**WHAT THE EXERCISE ASKS**. Return only the lines from the start of the records through the line that contains "- voldemort", inclusive; leave out all pictures.

══════════════════════════════

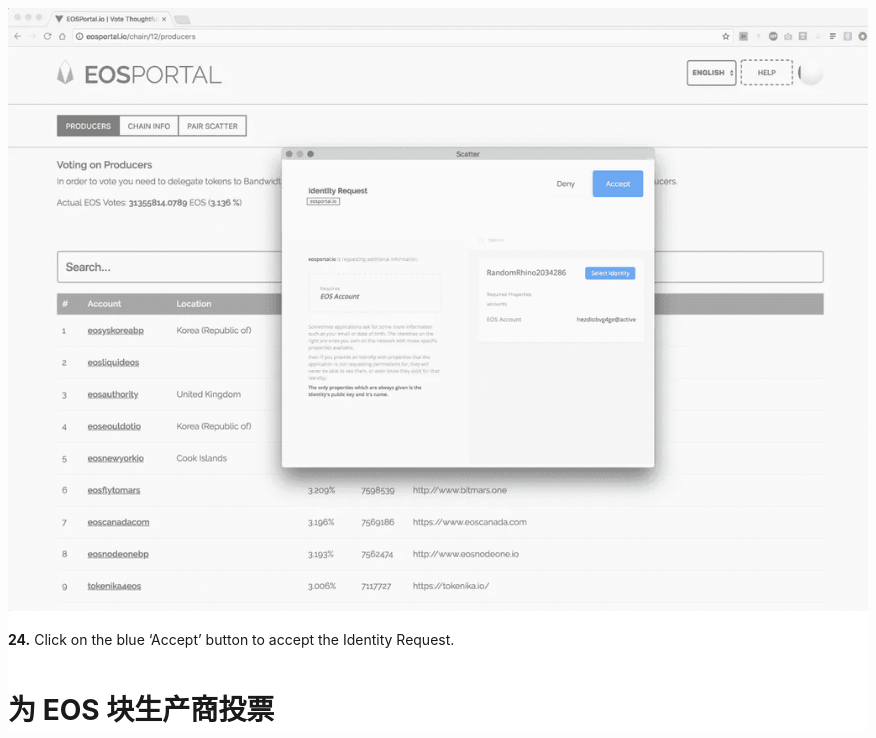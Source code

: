 ![](img/b719118a743f310139c4557c557e7089.png)

**24.** Click on the blue ‘Accept’ button to accept the Identity Request.

# 为 EOS 块生产商投票
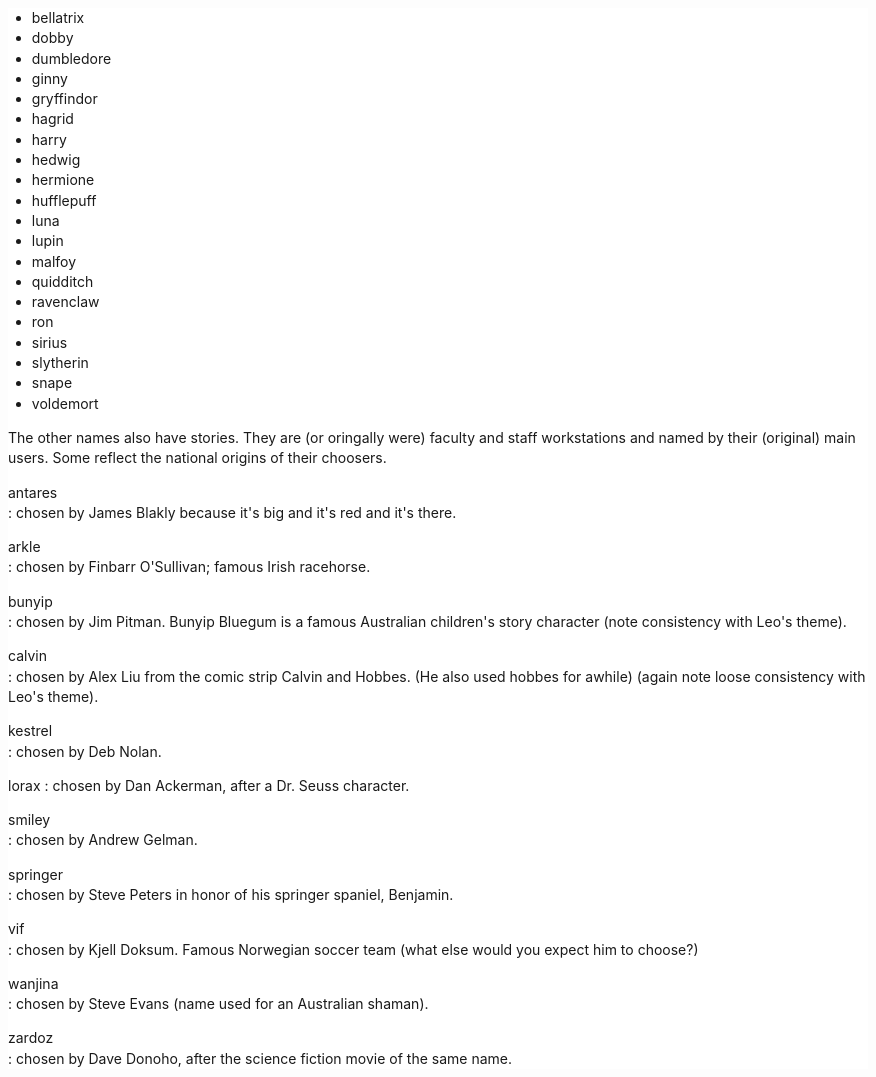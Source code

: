 - bellatrix
- dobby
- dumbledore
- ginny
- gryffindor
- hagrid
- harry
- hedwig
- hermione
- hufflepuff
- luna
- lupin
- malfoy
- quidditch
- ravenclaw
- ron
- sirius
- slytherin
- snape
- voldemort

The other names also have stories. They are (or oringally were) faculty
and staff workstations and named by their (original) main users. Some
reflect the national origins of their choosers.

antares  
: chosen by James Blakly because it's big and it's red and it's there.

arkle  
: chosen by Finbarr O'Sullivan; famous Irish racehorse.

bunyip  
: chosen by Jim Pitman. Bunyip Bluegum is a famous Australian children's
story character (note consistency with Leo's theme).

calvin  
: chosen by Alex Liu from the comic strip Calvin and Hobbes. (He also used
hobbes for awhile) (again note loose consistency with Leo's theme).

kestrel  
: chosen by Deb Nolan.

lorax
: chosen by Dan Ackerman, after a Dr. Seuss character.

smiley  
: chosen by Andrew Gelman.

springer  
: chosen by Steve Peters in honor of his springer spaniel, Benjamin.

vif  
: chosen by Kjell Doksum. Famous Norwegian soccer team (what else would
you expect him to choose?)

wanjina  
: chosen by Steve Evans (name used for an Australian shaman).

zardoz  
: chosen by Dave Donoho, after the science fiction movie of the same name.

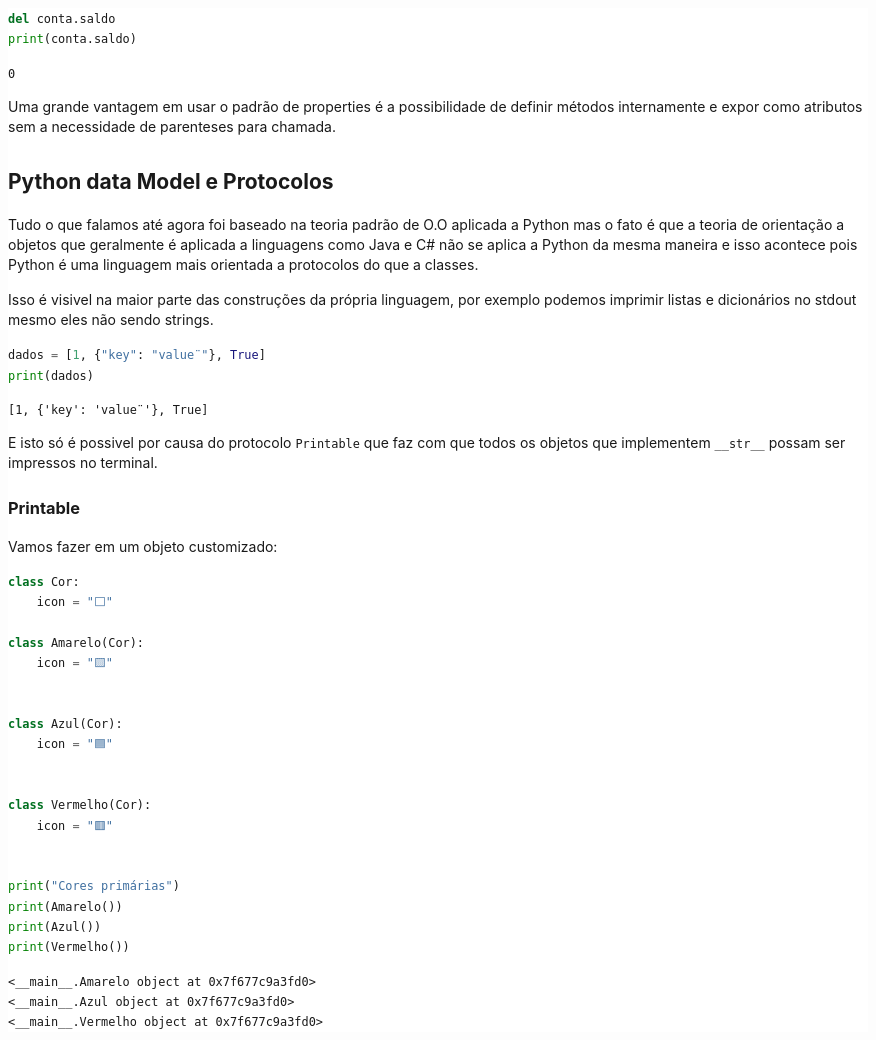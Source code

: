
 ```py
del conta.saldo
print(conta.saldo)
```
```
0
```

Uma grande vantagem em usar o padrão de properties é a possibilidade de
definir métodos internamente e expor como atributos sem a necessidade de 
parenteses para chamada.


## Python data Model e Protocolos

Tudo o que falamos até agora foi baseado na teoria padrão de O.O aplicada a Python
mas o fato é que a teoria de orientação a objetos que geralmente é aplicada a
linguagens como Java e C# não se aplica a Python da mesma maneira e isso acontece
pois Python é uma linguagem mais orientada a protocolos do que a classes.

Isso é visivel na maior parte das construções da própria linguagem, por exemplo
podemos imprimir listas e dicionários no stdout mesmo eles não sendo strings.

```py
dados = [1, {"key": "value¨"}, True]
print(dados)
```
```
[1, {'key': 'value¨'}, True]
```

E isto só é possivel por causa do protocolo `Printable` que faz com que todos
os objetos que implementem `__str__` possam ser impressos no terminal.

### Printable

Vamos fazer em um objeto customizado:

```py
class Cor:
    icon = "⬜"

class Amarelo(Cor):
    icon = "🟨"


class Azul(Cor):
    icon = "🟦"


class Vermelho(Cor):
    icon = "🟥"


print("Cores primárias")
print(Amarelo())
print(Azul())
print(Vermelho())
```
```
<__main__.Amarelo object at 0x7f677c9a3fd0>
<__main__.Azul object at 0x7f677c9a3fd0>
<__main__.Vermelho object at 0x7f677c9a3fd0>
```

══════════════════════════════

**ANSWER TO THIS EXERCISE**.
Source code

: ![](img/b719118a743f310139c4557c557e7089.png)

**24.** Click on the blue ‘Accept’ button to accept the Identity Request.

# 为 EOS 块生产商投票
Source code

: - bellatrix
- dobby
- dumbledore
- ginny
- gryffindor
- hagrid
- harry
- hedwig
- hermione
- hufflepuff
- luna
- lupin
- malfoy
- quidditch
- ravenclaw
- ron
- sirius
- slytherin
- snape
- voldemort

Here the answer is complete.